EXERCISE AIM: Report every line below that carries the word "Urgestein".

EXTRACTED RECORDS:
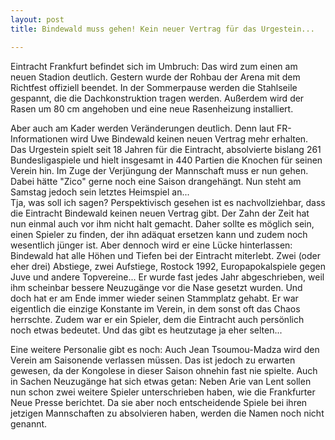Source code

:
 ```yaml
---
layout: post
title: Bindewald muss gehen! Kein neuer Vertrag für das Urgestein...

---
```


Eintracht Frankfurt befindet sich im Umbruch: Das wird zum einen am neuen Stadion deutlich. Gestern wurde der Rohbau der Arena mit dem Richtfest offiziell beendet. In der Sommerpause werden die Stahlseile gespannt, die die Dachkonstruktion tragen werden. Außerdem wird der Rasen um 80 cm angehoben und eine neue Rasenheizung installiert.

Aber auch am Kader werden Veränderungen deutlich. Denn laut FR-Informationen wird Uwe Bindewald keinen neuen Vertrag mehr erhalten. Das Urgestein spielt seit 18 Jahren für die Eintracht, absolvierte bislang 261 Bundesligaspiele und hielt insgesamt in 440 Partien die Knochen für seinen Verein hin. Im Zuge der Verjüngung der Mannschaft muss er nun gehen. Dabei hätte "Zico" gerne noch eine Saison drangehängt. Nun steht am Samstag jedoch sein letztes Heimspiel an...  
Tja, was soll ich sagen? Perspektivisch gesehen ist es nachvollziehbar, dass die Eintracht Bindewald keinen neuen Vertrag gibt. Der Zahn der Zeit hat nun einmal auch vor ihm nicht halt gemacht. Daher sollte es möglich sein, einen Spieler zu finden, der ihn adäquat ersetzen kann und zudem noch wesentlich jünger ist. Aber dennoch wird er eine Lücke hinterlassen: Bindewald hat alle Höhen und Tiefen bei der Eintracht miterlebt. Zwei (oder eher drei) Abstiege, zwei Aufstiege, Rostock 1992, Europapokalspiele gegen Juve und andere Topvereine... Er wurde fast jedes Jahr abgeschrieben, weil ihm scheinbar bessere Neuzugänge vor die Nase gesetzt wurden. Und doch hat er am Ende immer wieder seinen Stammplatz gehabt. Er war eigentlich die einzige Konstante im Verein, in dem sonst oft das Chaos herrschte. Zudem war er ein Spieler, dem die Eintracht auch persönlich noch etwas bedeutet. Und das gibt es heutzutage ja eher selten...

Eine weitere Personalie gibt es noch: Auch Jean Tsoumou-Madza wird den Verein am Saisonende verlassen müssen. Das ist jedoch zu erwarten gewesen, da der Kongolese in dieser Saison ohnehin fast nie spielte. Auch in Sachen Neuzugänge hat sich etwas getan: Neben Arie van Lent sollen nun schon zwei weitere Spieler unterschrieben haben, wie die Frankfurter Neue Presse berichtet. Da sie aber noch entscheidende Spiele bei ihren jetzigen Mannschaften zu absolvieren haben, werden die Namen noch nicht genannt.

TASK ANSWER:
title: Bindewald muss gehen! Kein neuer Vertrag für das Urgestein...
Aber auch am Kader werden Veränderungen deutlich. Denn laut FR-Informationen wird Uwe Bindewald keinen neuen Vertrag mehr erhalten. Das Urgestein spielt seit 18 Jahren für die Eintracht, absolvierte bislang 261 Bundesligaspiele und hielt insgesamt in 440 Partien die Knochen für seinen Verein hin. Im Zuge der Verjüngung der Mannschaft muss er nun gehen. Dabei hätte "Zico" gerne noch eine Saison drangehängt. Nun steht am Samstag jedoch sein letztes Heimspiel an...  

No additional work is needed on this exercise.